Melville set a precedent for modern crime cinema that is universally unrivalled, yet remains one of the lesser known names of the French New-Wave movement. His 1967 masterpiece carries the same trappings, style, action and pace as a modern thriller, demonstrating just how many lightyears ahead of it’s time it was.
10. Cisco Pike (1971) / Inherent Vice (2014)
Drugs, hippies, and rock and roll. Though those words would perfectly describe most any American counterculture film made between 1968-1971, the likes of Beyond The Valley Of The Dolls or The Trip tend to spring to mind first for their fun atmospheres and psychedelic experimentations. But while the above also applies to Cisco Pike, it’s almost worlds apart from the likes of those aforementioned classics.
This forgotten 1971 flick was dismissed at the time of it’s release, being quickly accused of jumping on the Easy Rider bandwagon to cash in on the growing trend of drug centric movies. Yet, with a plot that revolves around the titular washed up musician (with Kris Kristofferson delivering a great, semi-auto biographical performance here) being roped into a huge marijuana deal by slimy cop Leo Holland (Gene Hackman), there is really only one similarity to that particular hippie film. What makes Cisco Pike so special and akin to Inherent Vice is it’s depiction of the counterculture movement in L.A. at the time. Rather than glamorise it as so many films did, which is a notion the current collectively selective memory of the era consists of now, director Bill L. Norton choses to show the dour side of this life. Perfectly pitched by Kristofferson’s own music, the film is an engaging, cool and oftentimes devastating look at the hippie hangover.
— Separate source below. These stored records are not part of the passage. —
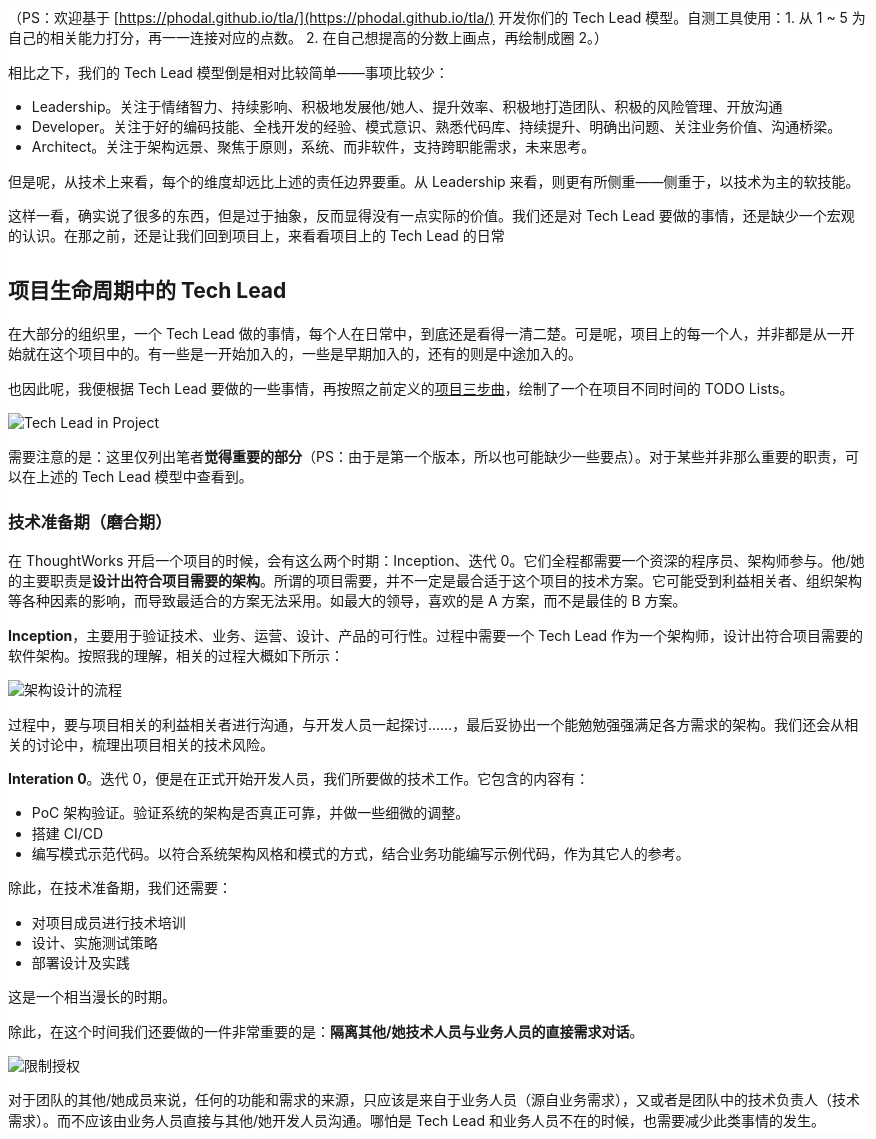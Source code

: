（PS：欢迎基于 [https://phodal.github.io/tla/](https://phodal.github.io/tla/) 开发你们的 Tech Lead 模型。自测工具使用：1. 从 1 ~ 5 为自己的相关能力打分，再一一连接对应的点数。 2. 在自己想提高的分数上画点，再绘制成圈 2。）

相比之下，我们的 Tech Lead 模型倒是相对比较简单——事项比较少：

 - Leadership。关注于情绪智力、持续影响、积极地发展他/她人、提升效率、积极地打造团队、积极的风险管理、开放沟通
 - Developer。关注于好的编码技能、全栈开发的经验、模式意识、熟悉代码库、持续提升、明确出问题、关注业务价值、沟通桥梁。
 - Architect。关注于架构远景、聚焦于原则，系统、而非软件，支持跨职能需求，未来思考。

但是呢，从技术上来看，每个的维度却远比上述的责任边界要重。从 Leadership 来看，则更有所侧重——侧重于，以技术为主的软技能。

这样一看，确实说了很多的东西，但是过于抽象，反而显得没有一点实际的价值。我们还是对 Tech Lead 要做的事情，还是缺少一个宏观的认识。在那之前，还是让我们回到项目上，来看看项目上的 Tech Lead 的日常

## 项目生命周期中的 Tech Lead

在大部分的组织里，一个 Tech Lead 做的事情，每个人在日常中，到底还是看得一清二楚。可是呢，项目上的每一个人，并非都是从一开始就在这个项目中的。有一些是一开始加入的，一些是早期加入的，还有的则是中途加入的。

也因此呢，我便根据 Tech Lead 要做的一些事情，再按照之前定义的[项目三步曲](https://www.phodal.com/blog/short-time-project-best-practise/)，绘制了一个在项目不同时间的 TODO Lists。

![Tech Lead in Project](https://phodal.github.io/techlead/images/tech-action-project.png)

需要注意的是：这里仅列出笔者**觉得重要的部分**（PS：由于是第一个版本，所以也可能缺少一些要点）。对于某些并非那么重要的职责，可以在上述的 Tech Lead 模型中查看到。

### 技术准备期（磨合期）

在 ThoughtWorks 开启一个项目的时候，会有这么两个时期：Inception、迭代 0。它们全程都需要一个资深的程序员、架构师参与。他/她的主要职责是**设计出符合项目需要的架构**。所谓的项目需要，并不一定是最合适于这个项目的技术方案。它可能受到利益相关者、组织架构等各种因素的影响，而导致最适合的方案无法采用。如最大的领导，喜欢的是 A 方案，而不是最佳的 B 方案。

**Inception**，主要用于验证技术、业务、运营、设计、产品的可行性。过程中需要一个 Tech Lead 作为一个架构师，设计出符合项目需要的软件架构。按照我的理解，相关的过程大概如下所示：

![架构设计的流程](https://phodal.github.io/techlead/images/architecture-process.jpg)

过程中，要与项目相关的利益相关者进行沟通，与开发人员一起探讨……，最后妥协出一个能勉勉强强满足各方需求的架构。我们还会从相关的讨论中，梳理出项目相关的技术风险。

**Interation 0**。迭代 0，便是在正式开始开发人员，我们所要做的技术工作。它包含的内容有：

 - PoC 架构验证。验证系统的架构是否真正可靠，并做一些细微的调整。
 - 搭建 CI/CD
 - 编写模式示范代码。以符合系统架构风格和模式的方式，结合业务功能编写示例代码，作为其它人的参考。

除此，在技术准备期，我们还需要：

 - 对项目成员进行技术培训
 - 设计、实施测试策略
 - 部署设计及实践

这是一个相当漫长的时期。

除此，在这个时间我们还要做的一件非常重要的是：**隔离其他/她技术人员与业务人员的直接需求对话**。

![限制授权](https://phodal.github.io/techlead/images/limit-of-authority.png)

对于团队的其他/她成员来说，任何的功能和需求的来源，只应该是来自于业务人员（源自业务需求），又或者是团队中的技术负责人（技术需求）。而不应该由业务人员直接与其他/她开发人员沟通。哪怕是 Tech Lead 和业务人员不在的时候，也需要减少此类事情的发生。
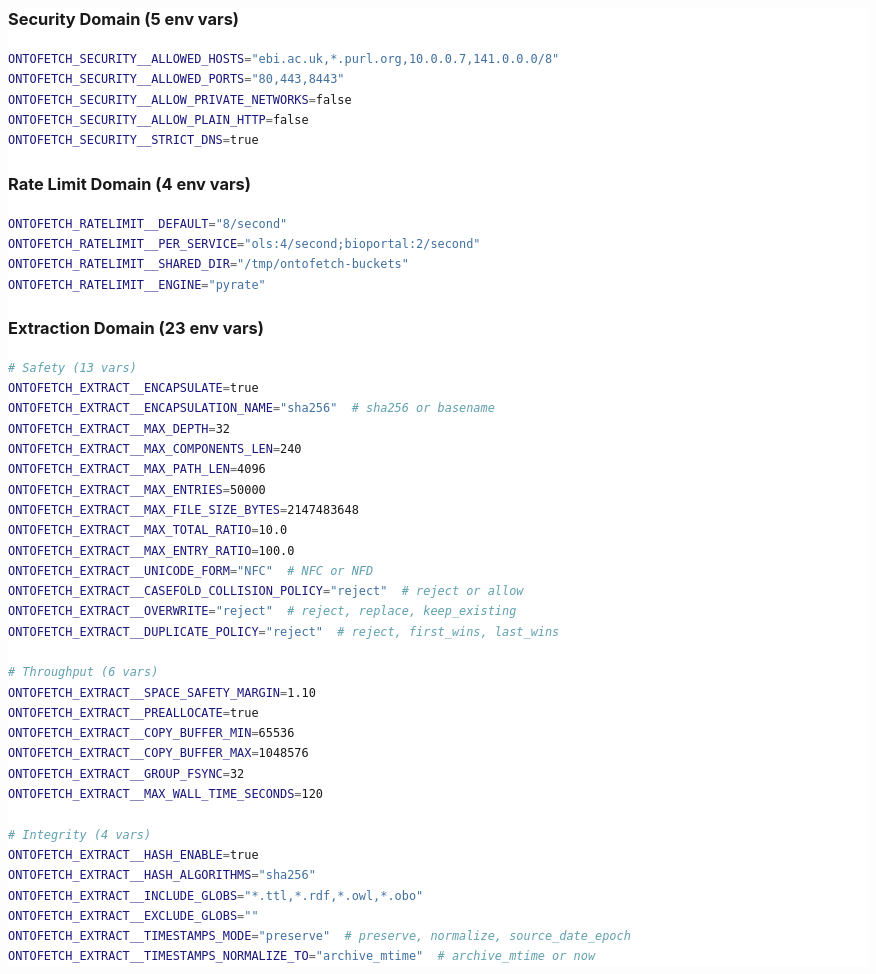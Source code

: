 ### Security Domain (5 env vars)

```bash
ONTOFETCH_SECURITY__ALLOWED_HOSTS="ebi.ac.uk,*.purl.org,10.0.0.7,141.0.0.0/8"
ONTOFETCH_SECURITY__ALLOWED_PORTS="80,443,8443"
ONTOFETCH_SECURITY__ALLOW_PRIVATE_NETWORKS=false
ONTOFETCH_SECURITY__ALLOW_PLAIN_HTTP=false
ONTOFETCH_SECURITY__STRICT_DNS=true
```

### Rate Limit Domain (4 env vars)

```bash
ONTOFETCH_RATELIMIT__DEFAULT="8/second"
ONTOFETCH_RATELIMIT__PER_SERVICE="ols:4/second;bioportal:2/second"
ONTOFETCH_RATELIMIT__SHARED_DIR="/tmp/ontofetch-buckets"
ONTOFETCH_RATELIMIT__ENGINE="pyrate"
```

### Extraction Domain (23 env vars)

```bash
# Safety (13 vars)
ONTOFETCH_EXTRACT__ENCAPSULATE=true
ONTOFETCH_EXTRACT__ENCAPSULATION_NAME="sha256"  # sha256 or basename
ONTOFETCH_EXTRACT__MAX_DEPTH=32
ONTOFETCH_EXTRACT__MAX_COMPONENTS_LEN=240
ONTOFETCH_EXTRACT__MAX_PATH_LEN=4096
ONTOFETCH_EXTRACT__MAX_ENTRIES=50000
ONTOFETCH_EXTRACT__MAX_FILE_SIZE_BYTES=2147483648
ONTOFETCH_EXTRACT__MAX_TOTAL_RATIO=10.0
ONTOFETCH_EXTRACT__MAX_ENTRY_RATIO=100.0
ONTOFETCH_EXTRACT__UNICODE_FORM="NFC"  # NFC or NFD
ONTOFETCH_EXTRACT__CASEFOLD_COLLISION_POLICY="reject"  # reject or allow
ONTOFETCH_EXTRACT__OVERWRITE="reject"  # reject, replace, keep_existing
ONTOFETCH_EXTRACT__DUPLICATE_POLICY="reject"  # reject, first_wins, last_wins

# Throughput (6 vars)
ONTOFETCH_EXTRACT__SPACE_SAFETY_MARGIN=1.10
ONTOFETCH_EXTRACT__PREALLOCATE=true
ONTOFETCH_EXTRACT__COPY_BUFFER_MIN=65536
ONTOFETCH_EXTRACT__COPY_BUFFER_MAX=1048576
ONTOFETCH_EXTRACT__GROUP_FSYNC=32
ONTOFETCH_EXTRACT__MAX_WALL_TIME_SECONDS=120

# Integrity (4 vars)
ONTOFETCH_EXTRACT__HASH_ENABLE=true
ONTOFETCH_EXTRACT__HASH_ALGORITHMS="sha256"
ONTOFETCH_EXTRACT__INCLUDE_GLOBS="*.ttl,*.rdf,*.owl,*.obo"
ONTOFETCH_EXTRACT__EXCLUDE_GLOBS=""
ONTOFETCH_EXTRACT__TIMESTAMPS_MODE="preserve"  # preserve, normalize, source_date_epoch
ONTOFETCH_EXTRACT__TIMESTAMPS_NORMALIZE_TO="archive_mtime"  # archive_mtime or now
```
And that is what Inherent Vice is really about. Central character Doc Sportello, a lovable and perpetually stoned P.I. caught in a web of conspiracy in an effort to find his ‘Ex-old lady’, exists in a version of L.A. that is violently shaken by the Manson murders, escalating aggression in Vietnam and a disregard for old fashion values, all things that had been attributed to the counterculture movement. The hippie lifestyle at this time was not a good one, and in the coming years, the mainstream, who had tried to snuff them out over the previous decade, would steal their sentiment and style before leaving the movement to die.
What makes Cisco Pike so fascinating is that is was made at the time Inherent Vice is set, and both so effectively display a rare insight into the era. Also, seeing Pike wear almost identical outfits to Sportello and both lead characters having a love/hate relationship with a hippie hating cop fuelled by amazing performances can’t help hint that, although not cited, Anderson must have sneakily seen Norton’s film at least once.
Although some films on this list have been noted countless times as major influences on not just their modern counterparts, but the wider genre they’re housed in, hopefully, this has shed some light on the seldom seen cinema, that would undoubtedly find a contemporary audience thanks to the similarly they share with the listed favourites.
In some cases, it is a totally mystery as to why these films are indeed seldom seen. From Who Is Harry Kellerman And Why Is he Saying Those Terrible Things About Me? holding the record for the film with the longest title to carry an Academy Award nomination, to Le Samuraï not only being a major influence on filmmakers such as Jim Jarmusch and John Woo but even pop star Madonna for her song Beautiful Killer, they have simply slipped through the cracks of the cultural memory. Yet they absolutely demand to be seen, not just by film buffs, but by anyone who revels in great storytelling, cultural exploration and a unique perspective.